Also, as I said, write-allocate is very good for CPUs, especially when it's set-associative so you're spending more resources trying to get a higher hit-rate. You could maybe still implement write-allocate by triggering a fetch on miss, remembering where in the line you stored the data, and merging that with the old copy of the line when it arrives.
You don't want to defeat that by blowing away lines that didn't need to die.
Also, write-invalidate implies write-through even for write hits, because it could lose data if a line is ever dirty. But write-back is also very good in modern L1d caches to insulate larger/slower caches from the write bandwidth. (Especially if there's no per-core private L2 to separately reduce total traffic to shared caches.) However, AMD Bulldozer-family did have a write-through L1d with a small 4k write-buffer between it and a write-back L2. This was generally considered a failed experiment or weak point of the design, and they dropped it in favour of a standard write-back write-allocate L1d for Zen. When use write-through cache policy for pages.
So in summary, write-invalidate is incompatible with several things that modern mainstream CPU designs have settled on as the best options, that you'll find in most mainstream CPU designs
write-allocate write policy
write-back (not write-through). https://en.wikipedia.org/wiki/Cache_(computing)#Writing_policies
set-associative (huge downsides that can only be partially mitigated by way-prediction)
store buffer to decouple store miss from execution, and allow memory parallelism. (Not strictly incompatible, but a store buffer makes it pointless. Necessary for OoO exec and widely used for in-order)
write-invalidate in cache-coherent SMP systems
You'd never consider using it in a single-chip multi-core CPU; spend more transistors on each core to get more of the low-hanging fruit before you start building more cores. e.g. a proper store buffer. Use some flavour of SMT if you want high throughput for multiple low-IPC threads that stall a lot.
But for multi-socket SMP, this could have made sense historically if you want to use multiple of the biggest single-core chip you can build, and that was still not big enough to just have a store buffer instead of this.
I guess it could even make sense to use a really "thin" direct-mapped write-through L1d in front of a private medium-sized write-back set-associative L2 that's still pretty fast. (Maybe call this an L0d cache because it can act like an unordered store buffer.
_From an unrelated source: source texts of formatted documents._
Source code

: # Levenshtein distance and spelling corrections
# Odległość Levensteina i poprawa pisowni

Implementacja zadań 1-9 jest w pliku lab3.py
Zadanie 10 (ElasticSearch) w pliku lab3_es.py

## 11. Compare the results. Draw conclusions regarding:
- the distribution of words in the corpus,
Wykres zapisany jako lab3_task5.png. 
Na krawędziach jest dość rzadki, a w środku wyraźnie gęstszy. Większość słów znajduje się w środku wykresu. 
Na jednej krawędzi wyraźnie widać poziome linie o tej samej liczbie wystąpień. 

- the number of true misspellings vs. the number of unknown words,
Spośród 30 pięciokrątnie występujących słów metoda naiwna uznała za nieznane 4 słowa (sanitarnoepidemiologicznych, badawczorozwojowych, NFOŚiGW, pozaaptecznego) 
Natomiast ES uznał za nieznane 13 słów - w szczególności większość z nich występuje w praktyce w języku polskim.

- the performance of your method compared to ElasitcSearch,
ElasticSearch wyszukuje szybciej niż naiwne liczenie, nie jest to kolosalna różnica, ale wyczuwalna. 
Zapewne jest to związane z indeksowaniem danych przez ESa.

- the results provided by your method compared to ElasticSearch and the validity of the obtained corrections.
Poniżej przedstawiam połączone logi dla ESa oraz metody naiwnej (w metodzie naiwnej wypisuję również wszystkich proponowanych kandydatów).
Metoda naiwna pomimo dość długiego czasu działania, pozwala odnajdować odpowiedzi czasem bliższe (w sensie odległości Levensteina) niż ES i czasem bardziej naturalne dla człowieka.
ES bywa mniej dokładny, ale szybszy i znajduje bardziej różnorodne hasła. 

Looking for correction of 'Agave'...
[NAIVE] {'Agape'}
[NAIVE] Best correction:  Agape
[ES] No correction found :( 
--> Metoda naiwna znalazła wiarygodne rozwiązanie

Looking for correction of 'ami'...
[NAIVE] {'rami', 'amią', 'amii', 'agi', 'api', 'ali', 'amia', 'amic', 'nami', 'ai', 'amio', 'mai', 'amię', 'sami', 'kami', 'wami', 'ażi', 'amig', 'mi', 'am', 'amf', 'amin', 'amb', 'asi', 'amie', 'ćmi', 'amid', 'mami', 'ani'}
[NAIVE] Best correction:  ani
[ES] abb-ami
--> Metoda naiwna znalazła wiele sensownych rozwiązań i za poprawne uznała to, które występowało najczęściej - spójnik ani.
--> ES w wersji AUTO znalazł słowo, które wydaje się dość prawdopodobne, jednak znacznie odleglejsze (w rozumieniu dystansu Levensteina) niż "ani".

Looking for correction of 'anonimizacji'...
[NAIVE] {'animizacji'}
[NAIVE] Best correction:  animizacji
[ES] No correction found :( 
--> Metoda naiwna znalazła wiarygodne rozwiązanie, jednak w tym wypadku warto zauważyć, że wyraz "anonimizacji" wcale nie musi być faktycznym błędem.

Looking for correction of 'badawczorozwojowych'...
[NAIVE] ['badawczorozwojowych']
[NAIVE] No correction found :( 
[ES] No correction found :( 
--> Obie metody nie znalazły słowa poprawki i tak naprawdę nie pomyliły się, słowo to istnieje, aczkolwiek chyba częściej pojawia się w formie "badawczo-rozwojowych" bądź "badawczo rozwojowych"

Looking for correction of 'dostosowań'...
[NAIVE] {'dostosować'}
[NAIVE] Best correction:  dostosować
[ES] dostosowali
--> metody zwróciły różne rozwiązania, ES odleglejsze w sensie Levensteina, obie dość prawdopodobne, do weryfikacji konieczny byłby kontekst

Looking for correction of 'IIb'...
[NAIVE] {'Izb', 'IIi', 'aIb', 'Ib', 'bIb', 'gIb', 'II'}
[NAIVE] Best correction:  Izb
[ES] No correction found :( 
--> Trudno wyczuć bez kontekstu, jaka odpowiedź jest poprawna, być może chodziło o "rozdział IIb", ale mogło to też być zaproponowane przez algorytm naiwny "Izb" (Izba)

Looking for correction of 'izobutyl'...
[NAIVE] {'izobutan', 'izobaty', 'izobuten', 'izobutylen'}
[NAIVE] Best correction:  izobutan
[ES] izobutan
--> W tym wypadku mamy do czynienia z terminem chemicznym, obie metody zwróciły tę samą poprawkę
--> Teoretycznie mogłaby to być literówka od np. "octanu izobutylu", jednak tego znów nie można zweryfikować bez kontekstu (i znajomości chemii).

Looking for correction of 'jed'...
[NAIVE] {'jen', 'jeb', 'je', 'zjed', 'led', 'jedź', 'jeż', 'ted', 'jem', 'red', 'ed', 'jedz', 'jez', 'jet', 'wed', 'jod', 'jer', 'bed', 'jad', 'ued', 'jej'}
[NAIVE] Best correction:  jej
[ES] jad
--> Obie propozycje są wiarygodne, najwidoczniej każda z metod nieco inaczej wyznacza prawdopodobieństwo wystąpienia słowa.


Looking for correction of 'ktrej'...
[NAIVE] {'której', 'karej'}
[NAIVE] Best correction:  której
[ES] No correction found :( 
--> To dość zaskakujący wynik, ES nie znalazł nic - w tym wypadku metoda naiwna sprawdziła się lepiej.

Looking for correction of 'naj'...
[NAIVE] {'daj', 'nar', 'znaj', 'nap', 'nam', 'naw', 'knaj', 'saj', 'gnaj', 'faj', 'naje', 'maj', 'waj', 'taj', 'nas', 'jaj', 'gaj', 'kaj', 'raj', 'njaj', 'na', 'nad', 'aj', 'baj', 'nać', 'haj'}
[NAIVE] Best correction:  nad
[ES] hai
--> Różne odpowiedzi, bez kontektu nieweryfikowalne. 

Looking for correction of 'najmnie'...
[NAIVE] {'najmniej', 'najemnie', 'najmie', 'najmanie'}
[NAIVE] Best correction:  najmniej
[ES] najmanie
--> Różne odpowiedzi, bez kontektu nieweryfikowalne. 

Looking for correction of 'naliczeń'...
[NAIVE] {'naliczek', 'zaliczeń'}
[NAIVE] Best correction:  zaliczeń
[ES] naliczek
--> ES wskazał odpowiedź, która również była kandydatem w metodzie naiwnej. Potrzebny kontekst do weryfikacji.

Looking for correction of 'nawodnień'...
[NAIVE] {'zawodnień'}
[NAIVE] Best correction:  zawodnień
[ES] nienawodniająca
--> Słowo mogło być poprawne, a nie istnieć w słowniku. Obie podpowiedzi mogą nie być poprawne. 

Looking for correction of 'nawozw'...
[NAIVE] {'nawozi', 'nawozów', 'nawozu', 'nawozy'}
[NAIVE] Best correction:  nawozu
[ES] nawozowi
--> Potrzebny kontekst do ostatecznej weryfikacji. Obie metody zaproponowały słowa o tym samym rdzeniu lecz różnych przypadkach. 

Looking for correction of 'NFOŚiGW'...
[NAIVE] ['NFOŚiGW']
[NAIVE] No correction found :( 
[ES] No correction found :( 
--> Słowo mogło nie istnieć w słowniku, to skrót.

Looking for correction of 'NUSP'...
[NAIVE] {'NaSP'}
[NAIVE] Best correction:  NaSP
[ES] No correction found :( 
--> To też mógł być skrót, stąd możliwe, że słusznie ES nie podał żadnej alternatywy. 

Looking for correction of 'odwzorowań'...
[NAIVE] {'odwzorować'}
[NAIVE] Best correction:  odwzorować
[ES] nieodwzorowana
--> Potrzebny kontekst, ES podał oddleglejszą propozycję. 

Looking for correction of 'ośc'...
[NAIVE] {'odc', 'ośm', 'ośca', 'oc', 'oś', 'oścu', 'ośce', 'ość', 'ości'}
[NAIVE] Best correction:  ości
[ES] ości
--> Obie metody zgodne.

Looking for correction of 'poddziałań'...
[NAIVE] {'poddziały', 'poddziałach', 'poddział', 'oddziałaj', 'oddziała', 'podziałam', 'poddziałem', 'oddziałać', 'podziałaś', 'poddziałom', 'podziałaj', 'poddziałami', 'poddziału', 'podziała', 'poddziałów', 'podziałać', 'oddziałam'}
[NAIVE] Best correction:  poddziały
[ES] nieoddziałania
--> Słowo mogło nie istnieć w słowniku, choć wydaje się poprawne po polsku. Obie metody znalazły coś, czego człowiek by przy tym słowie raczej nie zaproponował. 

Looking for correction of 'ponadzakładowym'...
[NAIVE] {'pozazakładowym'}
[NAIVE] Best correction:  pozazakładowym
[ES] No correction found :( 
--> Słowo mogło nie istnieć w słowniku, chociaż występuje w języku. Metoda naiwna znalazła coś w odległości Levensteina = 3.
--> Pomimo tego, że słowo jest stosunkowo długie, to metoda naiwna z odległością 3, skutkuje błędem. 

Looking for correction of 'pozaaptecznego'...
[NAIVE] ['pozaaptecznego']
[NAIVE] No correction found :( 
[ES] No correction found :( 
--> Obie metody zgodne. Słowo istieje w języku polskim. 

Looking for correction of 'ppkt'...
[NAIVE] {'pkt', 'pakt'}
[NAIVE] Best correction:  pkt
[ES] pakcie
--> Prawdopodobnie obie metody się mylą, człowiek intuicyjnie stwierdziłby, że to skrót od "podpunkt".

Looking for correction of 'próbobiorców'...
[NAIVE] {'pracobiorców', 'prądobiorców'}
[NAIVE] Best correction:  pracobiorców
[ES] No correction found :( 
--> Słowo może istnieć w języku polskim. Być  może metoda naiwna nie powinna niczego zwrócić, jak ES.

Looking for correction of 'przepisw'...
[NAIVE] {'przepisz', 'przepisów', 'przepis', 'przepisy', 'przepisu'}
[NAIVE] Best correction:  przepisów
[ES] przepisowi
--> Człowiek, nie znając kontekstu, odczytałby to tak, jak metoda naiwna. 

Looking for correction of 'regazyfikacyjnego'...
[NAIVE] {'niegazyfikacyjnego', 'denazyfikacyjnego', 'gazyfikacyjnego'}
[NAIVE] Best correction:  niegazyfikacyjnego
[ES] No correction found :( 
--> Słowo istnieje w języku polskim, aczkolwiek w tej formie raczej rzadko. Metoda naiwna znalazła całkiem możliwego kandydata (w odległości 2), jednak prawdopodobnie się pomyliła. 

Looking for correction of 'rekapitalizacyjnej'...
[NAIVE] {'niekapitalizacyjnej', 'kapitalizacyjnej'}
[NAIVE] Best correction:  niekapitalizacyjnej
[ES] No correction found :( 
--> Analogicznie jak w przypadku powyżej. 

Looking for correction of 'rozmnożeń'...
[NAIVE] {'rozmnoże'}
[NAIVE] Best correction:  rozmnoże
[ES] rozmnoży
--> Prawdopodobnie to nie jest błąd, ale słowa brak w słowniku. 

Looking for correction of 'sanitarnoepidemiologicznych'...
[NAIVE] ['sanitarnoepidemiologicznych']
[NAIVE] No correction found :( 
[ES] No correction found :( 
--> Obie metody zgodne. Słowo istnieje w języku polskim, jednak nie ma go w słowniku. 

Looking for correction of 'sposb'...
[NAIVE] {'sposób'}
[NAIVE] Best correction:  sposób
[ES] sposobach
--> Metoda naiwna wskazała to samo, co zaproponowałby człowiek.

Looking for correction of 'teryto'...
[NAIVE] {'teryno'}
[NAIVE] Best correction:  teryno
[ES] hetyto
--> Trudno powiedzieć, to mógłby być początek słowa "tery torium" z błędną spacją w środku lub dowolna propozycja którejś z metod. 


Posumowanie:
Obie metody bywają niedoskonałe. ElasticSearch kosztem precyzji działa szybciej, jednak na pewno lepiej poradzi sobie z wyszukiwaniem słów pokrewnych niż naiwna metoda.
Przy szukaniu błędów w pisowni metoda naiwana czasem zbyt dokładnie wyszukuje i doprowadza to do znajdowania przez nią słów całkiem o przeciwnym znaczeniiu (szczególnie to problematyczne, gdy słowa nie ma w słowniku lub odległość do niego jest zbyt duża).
The next-level cache will still see a lot of reads and writes from the low hit-rate of this small direct-mapped cache.)
Normally all caches (including L1d) are part of the same global coherency domain so writing into L1d cache can't happen until you have exclusive ownership. (Which you check for as part of the tag check.) But if this L1d / L0d is not like that, then it's not coherent and is more like a store buffer.
Of course, you need to queue the write-throughs for L2, and eventually stall when it can't keep up, so you're just adding complexity. The write-through to L2 mechanism would also need to deal with waiting for L2 to gain exclusive ownership of the line before writing (MESI Exclusive or Modified state). So this is very much just an unordered store buffer.
The case of writing to a line that hadn't made it to L2 yet is interesting: if it's an L0d write hit you effectively get store merging for free. You'd need per-word or per-byte needs-writeback bits (aka dirty bits) for this. Normally write-through would be sending along the write while the offset within line is still available, but if L2 isn't ready to accept it yet (e.g. because of a write miss) then you can't do that. This is morphing it into a write-combining buffer. Marking the whole line as needing write-back doesn't work because the unwritten parts are still invalid.
But if it's a write miss (same cache line, different tag bits) on a line that still hasn't finished write-back to L2, you have a big problem because you'd be invalidating a line that's still "dirty" (has the only copy of some older store data). You can't detect that before writing; the whole point is to write in parallel with checking tags.
It might be possible to still make this work: if the cache access is a read+write exchange that keeps the previous value in a one-word buffer (or whatever the max write size is), you still have all the data. Stall everything (including writeback of this line so you don't make wrong data globally visible in coherent L2 cache). Then exchange back, wait for the old state of that L0d line to actually write back to that address, then store the tmp buffer into L0d and update the tag and needs-writeback bits to reflect this store. So aliasing between nearby stores becomes extra costly and stalls the pipeline. Or maybe you can let non-memory instructions continue and only stall execution at the next load or store. (If you have the transistor budget to do much of that stall-avoidance, you can probably just use a completely different strategy, like having a store buffer and a normal L1d.)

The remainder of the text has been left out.